◆ Available data
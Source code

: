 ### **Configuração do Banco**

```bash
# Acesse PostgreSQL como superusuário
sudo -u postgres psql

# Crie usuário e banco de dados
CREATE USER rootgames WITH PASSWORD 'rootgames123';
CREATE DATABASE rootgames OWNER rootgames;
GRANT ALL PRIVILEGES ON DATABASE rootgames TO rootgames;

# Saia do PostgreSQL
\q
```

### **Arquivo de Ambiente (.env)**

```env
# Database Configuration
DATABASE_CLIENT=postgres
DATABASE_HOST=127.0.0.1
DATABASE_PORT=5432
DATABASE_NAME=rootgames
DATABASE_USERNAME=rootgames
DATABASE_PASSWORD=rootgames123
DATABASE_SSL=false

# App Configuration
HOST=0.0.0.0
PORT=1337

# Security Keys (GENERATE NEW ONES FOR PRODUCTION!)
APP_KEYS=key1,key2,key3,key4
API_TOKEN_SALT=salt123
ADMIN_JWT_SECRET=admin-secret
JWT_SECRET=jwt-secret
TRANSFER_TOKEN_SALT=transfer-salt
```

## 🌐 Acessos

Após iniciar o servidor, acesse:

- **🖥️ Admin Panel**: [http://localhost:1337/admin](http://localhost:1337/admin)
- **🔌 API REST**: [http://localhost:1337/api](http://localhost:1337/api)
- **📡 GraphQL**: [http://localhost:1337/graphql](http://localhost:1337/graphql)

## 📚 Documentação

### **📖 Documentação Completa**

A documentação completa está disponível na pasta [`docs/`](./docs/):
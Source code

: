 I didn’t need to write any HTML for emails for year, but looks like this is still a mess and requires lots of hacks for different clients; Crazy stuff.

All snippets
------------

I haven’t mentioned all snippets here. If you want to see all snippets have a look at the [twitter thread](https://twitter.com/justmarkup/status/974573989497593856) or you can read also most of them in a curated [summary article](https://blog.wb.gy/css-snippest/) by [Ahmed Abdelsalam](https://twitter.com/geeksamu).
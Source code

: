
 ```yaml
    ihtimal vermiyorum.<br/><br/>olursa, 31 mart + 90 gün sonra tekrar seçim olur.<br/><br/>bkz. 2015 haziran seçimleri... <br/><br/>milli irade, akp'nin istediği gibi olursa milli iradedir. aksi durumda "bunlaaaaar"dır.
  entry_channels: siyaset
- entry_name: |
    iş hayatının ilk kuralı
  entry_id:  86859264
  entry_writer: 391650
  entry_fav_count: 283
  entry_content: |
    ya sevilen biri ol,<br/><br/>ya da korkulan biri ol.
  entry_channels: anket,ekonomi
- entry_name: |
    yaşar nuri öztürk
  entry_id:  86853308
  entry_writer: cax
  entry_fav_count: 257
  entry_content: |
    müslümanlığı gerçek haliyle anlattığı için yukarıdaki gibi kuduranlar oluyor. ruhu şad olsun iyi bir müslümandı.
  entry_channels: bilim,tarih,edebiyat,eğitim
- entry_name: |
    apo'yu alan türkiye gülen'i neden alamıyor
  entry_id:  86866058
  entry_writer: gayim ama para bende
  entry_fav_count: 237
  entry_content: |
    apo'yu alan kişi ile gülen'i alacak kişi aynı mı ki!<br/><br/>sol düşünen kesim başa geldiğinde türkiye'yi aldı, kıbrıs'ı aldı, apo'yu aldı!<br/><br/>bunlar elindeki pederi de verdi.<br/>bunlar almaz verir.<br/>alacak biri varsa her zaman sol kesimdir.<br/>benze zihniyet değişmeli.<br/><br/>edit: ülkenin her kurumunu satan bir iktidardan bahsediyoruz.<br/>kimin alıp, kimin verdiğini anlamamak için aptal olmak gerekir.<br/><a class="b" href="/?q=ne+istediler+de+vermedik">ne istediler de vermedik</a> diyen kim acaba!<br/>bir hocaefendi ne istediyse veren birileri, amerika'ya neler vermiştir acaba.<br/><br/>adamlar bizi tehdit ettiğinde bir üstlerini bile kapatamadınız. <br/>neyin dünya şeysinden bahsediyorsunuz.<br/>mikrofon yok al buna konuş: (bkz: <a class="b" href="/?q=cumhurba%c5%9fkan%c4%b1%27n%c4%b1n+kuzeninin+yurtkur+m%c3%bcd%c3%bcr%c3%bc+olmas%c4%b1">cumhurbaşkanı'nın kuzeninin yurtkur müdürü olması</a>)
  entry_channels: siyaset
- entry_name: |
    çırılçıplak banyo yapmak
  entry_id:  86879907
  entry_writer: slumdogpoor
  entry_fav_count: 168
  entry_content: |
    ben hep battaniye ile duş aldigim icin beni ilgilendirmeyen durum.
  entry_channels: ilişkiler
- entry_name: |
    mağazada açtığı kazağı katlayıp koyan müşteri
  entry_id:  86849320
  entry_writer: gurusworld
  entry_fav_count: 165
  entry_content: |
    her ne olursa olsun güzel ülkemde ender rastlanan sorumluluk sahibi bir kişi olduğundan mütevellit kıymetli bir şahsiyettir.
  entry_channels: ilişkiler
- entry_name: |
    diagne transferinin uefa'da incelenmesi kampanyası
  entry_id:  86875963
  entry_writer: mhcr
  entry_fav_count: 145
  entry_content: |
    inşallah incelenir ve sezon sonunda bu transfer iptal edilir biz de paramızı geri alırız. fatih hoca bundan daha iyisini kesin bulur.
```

◆ Task statement
Generate an exact reproduction of all entries.

◆ Answer for the task
Source code

: ### **Configuração do Banco**

```bash
# Acesse PostgreSQL como superusuário
sudo -u postgres psql

# Crie usuário e banco de dados
CREATE USER rootgames WITH PASSWORD 'rootgames123';
CREATE DATABASE rootgames OWNER rootgames;
GRANT ALL PRIVILEGES ON DATABASE rootgames TO rootgames;

# Saia do PostgreSQL
\q
```

### **Arquivo de Ambiente (.env)**

```env
# Database Configuration
DATABASE_CLIENT=postgres
DATABASE_HOST=127.0.0.1
DATABASE_PORT=5432
DATABASE_NAME=rootgames
DATABASE_USERNAME=rootgames
DATABASE_PASSWORD=rootgames123
DATABASE_SSL=false

# App Configuration
HOST=0.0.0.0
PORT=1337

# Security Keys (GENERATE NEW ONES FOR PRODUCTION!)
APP_KEYS=key1,key2,key3,key4
API_TOKEN_SALT=salt123
ADMIN_JWT_SECRET=admin-secret
JWT_SECRET=jwt-secret
TRANSFER_TOKEN_SALT=transfer-salt
```

## 🌐 Acessos

Após iniciar o servidor, acesse:

- **🖥️ Admin Panel**: [http://localhost:1337/admin](http://localhost:1337/admin)
- **🔌 API REST**: [http://localhost:1337/api](http://localhost:1337/api)
- **📡 GraphQL**: [http://localhost:1337/graphql](http://localhost:1337/graphql)

## 📚 Documentação

### **📖 Documentação Completa**

A documentação completa está disponível na pasta [`docs/`](./docs/):
Source code

: I didn’t need to write any HTML for emails for year, but looks like this is still a mess and requires lots of hacks for different clients; Crazy stuff.

All snippets
------------

I haven’t mentioned all snippets here. If you want to see all snippets have a look at the [twitter thread](https://twitter.com/justmarkup/status/974573989497593856) or you can read also most of them in a curated [summary article](https://blog.wb.gy/css-snippest/) by [Ahmed Abdelsalam](https://twitter.com/geeksamu).
Source code

:
 ```yaml
    ihtimal vermiyorum.<br/><br/>olursa, 31 mart + 90 gün sonra tekrar seçim olur.<br/><br/>bkz. 2015 haziran seçimleri... <br/><br/>milli irade, akp'nin istediği gibi olursa milli iradedir. aksi durumda "bunlaaaaar"dır.
  entry_channels: siyaset
- entry_name: |
    iş hayatının ilk kuralı
  entry_id:  86859264
  entry_writer: 391650
  entry_fav_count: 283
  entry_content: |
    ya sevilen biri ol,<br/><br/>ya da korkulan biri ol.
  entry_channels: anket,ekonomi
- entry_name: |
    yaşar nuri öztürk
  entry_id:  86853308
  entry_writer: cax
  entry_fav_count: 257
  entry_content: |
    müslümanlığı gerçek haliyle anlattığı için yukarıdaki gibi kuduranlar oluyor. ruhu şad olsun iyi bir müslümandı.
  entry_channels: bilim,tarih,edebiyat,eğitim
- entry_name: |
    apo'yu alan türkiye gülen'i neden alamıyor
  entry_id:  86866058
  entry_writer: gayim ama para bende
  entry_fav_count: 237
  entry_content: |
    apo'yu alan kişi ile gülen'i alacak kişi aynı mı ki!<br/><br/>sol düşünen kesim başa geldiğinde türkiye'yi aldı, kıbrıs'ı aldı, apo'yu aldı!<br/><br/>bunlar elindeki pederi de verdi.<br/>bunlar almaz verir.<br/>alacak biri varsa her zaman sol kesimdir.<br/>benze zihniyet değişmeli.<br/><br/>edit: ülkenin her kurumunu satan bir iktidardan bahsediyoruz.<br/>kimin alıp, kimin verdiğini anlamamak için aptal olmak gerekir.<br/><a class="b" href="/?q=ne+istediler+de+vermedik">ne istediler de vermedik</a> diyen kim acaba!<br/>bir hocaefendi ne istediyse veren birileri, amerika'ya neler vermiştir acaba.<br/><br/>adamlar bizi tehdit ettiğinde bir üstlerini bile kapatamadınız. <br/>neyin dünya şeysinden bahsediyorsunuz.<br/>mikrofon yok al buna konuş: (bkz: <a class="b" href="/?q=cumhurba%c5%9fkan%c4%b1%27n%c4%b1n+kuzeninin+yurtkur+m%c3%bcd%c3%bcr%c3%bc+olmas%c4%b1">cumhurbaşkanı'nın kuzeninin yurtkur müdürü olması</a>)
  entry_channels: siyaset
- entry_name: |
    çırılçıplak banyo yapmak
  entry_id:  86879907
  entry_writer: slumdogpoor
  entry_fav_count: 168
  entry_content: |
    ben hep battaniye ile duş aldigim icin beni ilgilendirmeyen durum.
  entry_channels: ilişkiler
- entry_name: |
    mağazada açtığı kazağı katlayıp koyan müşteri
  entry_id:  86849320
  entry_writer: gurusworld
  entry_fav_count: 165
  entry_content: |
    her ne olursa olsun güzel ülkemde ender rastlanan sorumluluk sahibi bir kişi olduğundan mütevellit kıymetli bir şahsiyettir.
  entry_channels: ilişkiler
- entry_name: |
    diagne transferinin uefa'da incelenmesi kampanyası
  entry_id:  86875963
  entry_writer: mhcr
  entry_fav_count: 145
  entry_content: |
    inşallah incelenir ve sezon sonunda bu transfer iptal edilir biz de paramızı geri alırız. fatih hoca bundan daha iyisini kesin bulur.
```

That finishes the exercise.